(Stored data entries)
[Start of section]
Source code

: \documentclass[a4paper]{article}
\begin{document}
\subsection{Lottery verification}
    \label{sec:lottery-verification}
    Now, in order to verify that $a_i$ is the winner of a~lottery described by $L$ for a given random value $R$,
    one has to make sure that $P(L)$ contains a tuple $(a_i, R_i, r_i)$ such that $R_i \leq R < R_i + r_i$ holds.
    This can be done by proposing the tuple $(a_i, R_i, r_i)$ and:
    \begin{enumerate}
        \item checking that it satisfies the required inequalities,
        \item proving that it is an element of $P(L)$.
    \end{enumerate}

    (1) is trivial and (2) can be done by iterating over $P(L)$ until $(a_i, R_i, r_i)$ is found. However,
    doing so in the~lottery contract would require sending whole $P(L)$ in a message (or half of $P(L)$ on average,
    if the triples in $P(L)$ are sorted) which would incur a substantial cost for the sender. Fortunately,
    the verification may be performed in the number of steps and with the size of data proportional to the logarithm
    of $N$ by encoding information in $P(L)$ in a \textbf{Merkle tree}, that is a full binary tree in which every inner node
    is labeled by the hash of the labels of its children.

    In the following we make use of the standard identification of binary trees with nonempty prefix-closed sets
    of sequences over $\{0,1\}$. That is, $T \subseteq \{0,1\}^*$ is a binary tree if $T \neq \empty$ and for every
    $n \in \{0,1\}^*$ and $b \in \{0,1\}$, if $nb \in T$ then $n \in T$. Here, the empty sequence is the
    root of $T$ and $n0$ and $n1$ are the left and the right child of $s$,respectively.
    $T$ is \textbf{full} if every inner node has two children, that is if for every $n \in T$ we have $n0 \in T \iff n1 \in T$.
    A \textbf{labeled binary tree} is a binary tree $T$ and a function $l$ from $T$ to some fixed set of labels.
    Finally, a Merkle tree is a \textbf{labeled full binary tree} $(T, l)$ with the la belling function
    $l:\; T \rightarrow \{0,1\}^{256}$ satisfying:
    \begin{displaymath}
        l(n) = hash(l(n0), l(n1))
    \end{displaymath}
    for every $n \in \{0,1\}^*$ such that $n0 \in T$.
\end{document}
[End of section]
[Start of section]
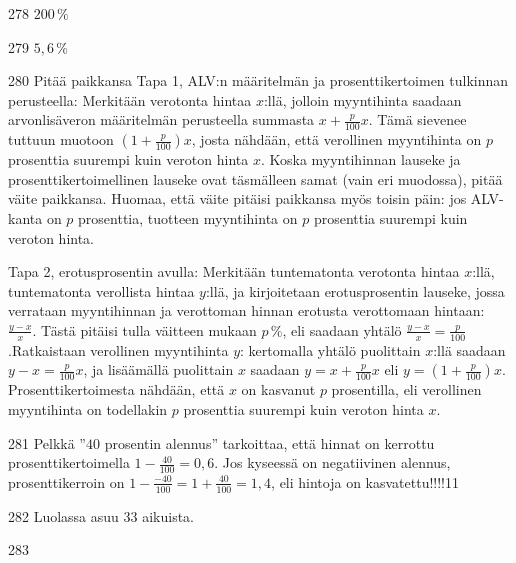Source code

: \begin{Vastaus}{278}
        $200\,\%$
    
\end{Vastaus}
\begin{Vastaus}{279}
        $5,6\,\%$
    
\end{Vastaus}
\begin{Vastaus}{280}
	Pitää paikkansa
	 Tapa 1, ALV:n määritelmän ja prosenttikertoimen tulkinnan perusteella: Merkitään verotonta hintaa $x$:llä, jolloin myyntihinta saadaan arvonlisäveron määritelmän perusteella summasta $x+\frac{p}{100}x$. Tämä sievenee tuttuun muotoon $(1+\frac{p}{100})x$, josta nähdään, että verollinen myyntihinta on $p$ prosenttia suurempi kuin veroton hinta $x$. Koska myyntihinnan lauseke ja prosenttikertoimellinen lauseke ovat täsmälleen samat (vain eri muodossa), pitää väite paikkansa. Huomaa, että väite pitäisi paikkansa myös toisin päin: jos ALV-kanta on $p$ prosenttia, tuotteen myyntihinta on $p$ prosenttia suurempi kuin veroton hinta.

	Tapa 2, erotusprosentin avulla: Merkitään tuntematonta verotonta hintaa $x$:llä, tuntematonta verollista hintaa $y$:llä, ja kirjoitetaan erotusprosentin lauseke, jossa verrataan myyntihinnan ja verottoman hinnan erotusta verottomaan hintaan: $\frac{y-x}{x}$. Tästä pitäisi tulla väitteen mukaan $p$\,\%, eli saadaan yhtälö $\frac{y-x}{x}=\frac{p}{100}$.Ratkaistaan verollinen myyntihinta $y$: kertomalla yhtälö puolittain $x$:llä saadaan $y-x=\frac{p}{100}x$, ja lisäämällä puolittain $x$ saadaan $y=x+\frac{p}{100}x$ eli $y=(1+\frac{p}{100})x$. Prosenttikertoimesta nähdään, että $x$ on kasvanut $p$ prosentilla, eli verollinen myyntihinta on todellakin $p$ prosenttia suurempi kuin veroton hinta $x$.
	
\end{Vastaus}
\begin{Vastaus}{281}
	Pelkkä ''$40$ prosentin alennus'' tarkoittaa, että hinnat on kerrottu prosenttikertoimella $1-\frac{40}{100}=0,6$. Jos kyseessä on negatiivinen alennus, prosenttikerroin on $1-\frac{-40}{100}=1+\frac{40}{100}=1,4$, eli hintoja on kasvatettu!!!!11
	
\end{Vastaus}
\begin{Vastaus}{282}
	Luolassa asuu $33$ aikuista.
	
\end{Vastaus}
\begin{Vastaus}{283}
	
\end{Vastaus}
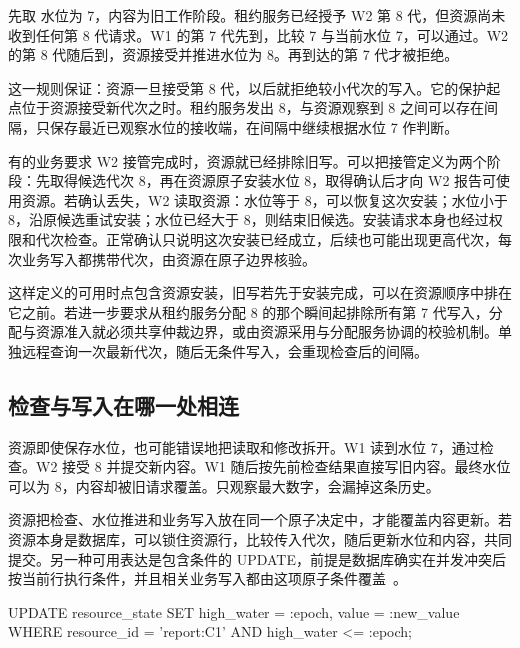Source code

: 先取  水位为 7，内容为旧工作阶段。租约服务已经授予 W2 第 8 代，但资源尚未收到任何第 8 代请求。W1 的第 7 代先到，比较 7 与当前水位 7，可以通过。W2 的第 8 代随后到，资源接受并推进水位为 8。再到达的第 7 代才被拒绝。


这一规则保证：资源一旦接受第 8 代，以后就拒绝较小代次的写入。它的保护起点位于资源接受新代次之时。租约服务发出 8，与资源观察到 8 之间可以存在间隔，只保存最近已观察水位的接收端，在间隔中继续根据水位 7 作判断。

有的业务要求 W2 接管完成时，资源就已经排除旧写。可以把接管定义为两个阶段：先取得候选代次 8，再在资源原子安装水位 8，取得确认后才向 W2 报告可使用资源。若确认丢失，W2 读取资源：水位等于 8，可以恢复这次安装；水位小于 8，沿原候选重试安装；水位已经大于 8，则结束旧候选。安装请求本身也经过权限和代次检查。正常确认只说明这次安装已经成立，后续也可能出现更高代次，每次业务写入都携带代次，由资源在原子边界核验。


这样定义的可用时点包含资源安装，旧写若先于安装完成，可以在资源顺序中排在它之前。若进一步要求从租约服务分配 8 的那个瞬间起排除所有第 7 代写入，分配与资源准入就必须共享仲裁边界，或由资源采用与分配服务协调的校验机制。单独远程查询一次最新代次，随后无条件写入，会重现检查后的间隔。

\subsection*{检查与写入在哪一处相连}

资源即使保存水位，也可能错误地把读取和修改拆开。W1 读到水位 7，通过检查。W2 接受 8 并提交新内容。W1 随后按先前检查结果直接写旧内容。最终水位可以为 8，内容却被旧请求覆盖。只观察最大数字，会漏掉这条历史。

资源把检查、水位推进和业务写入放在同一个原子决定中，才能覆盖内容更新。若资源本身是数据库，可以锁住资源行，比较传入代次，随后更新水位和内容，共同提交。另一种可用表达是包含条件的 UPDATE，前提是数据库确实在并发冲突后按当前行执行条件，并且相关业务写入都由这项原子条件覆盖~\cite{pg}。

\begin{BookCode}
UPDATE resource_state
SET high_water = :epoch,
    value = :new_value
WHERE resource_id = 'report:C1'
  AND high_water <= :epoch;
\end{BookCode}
[End of section]
[Start of section]
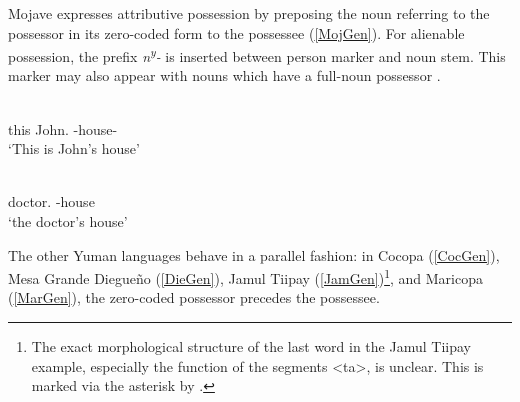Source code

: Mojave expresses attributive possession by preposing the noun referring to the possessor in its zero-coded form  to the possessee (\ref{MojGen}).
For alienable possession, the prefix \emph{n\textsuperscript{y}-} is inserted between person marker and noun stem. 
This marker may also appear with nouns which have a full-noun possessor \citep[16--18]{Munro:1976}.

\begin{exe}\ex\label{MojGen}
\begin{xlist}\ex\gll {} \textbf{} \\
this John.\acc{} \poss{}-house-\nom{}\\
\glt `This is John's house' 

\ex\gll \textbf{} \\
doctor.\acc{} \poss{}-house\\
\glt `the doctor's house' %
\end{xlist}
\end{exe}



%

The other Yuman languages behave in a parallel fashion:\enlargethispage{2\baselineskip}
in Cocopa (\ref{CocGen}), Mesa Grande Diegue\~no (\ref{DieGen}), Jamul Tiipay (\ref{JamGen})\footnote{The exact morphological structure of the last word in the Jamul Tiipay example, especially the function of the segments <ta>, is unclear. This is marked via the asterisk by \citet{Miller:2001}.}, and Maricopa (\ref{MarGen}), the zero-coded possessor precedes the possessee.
[End of section]
• Description of the task: Out of the preceding entries, pull each line that contains the word "would".

• Solution for this exercise:
    doing so in the~lottery contract would require sending whole $P(L)$ in a message (or half of $P(L)$ on average,
    if the triples in $P(L)$ are sorted) which would incur a substantial cost for the sender. Fortunately,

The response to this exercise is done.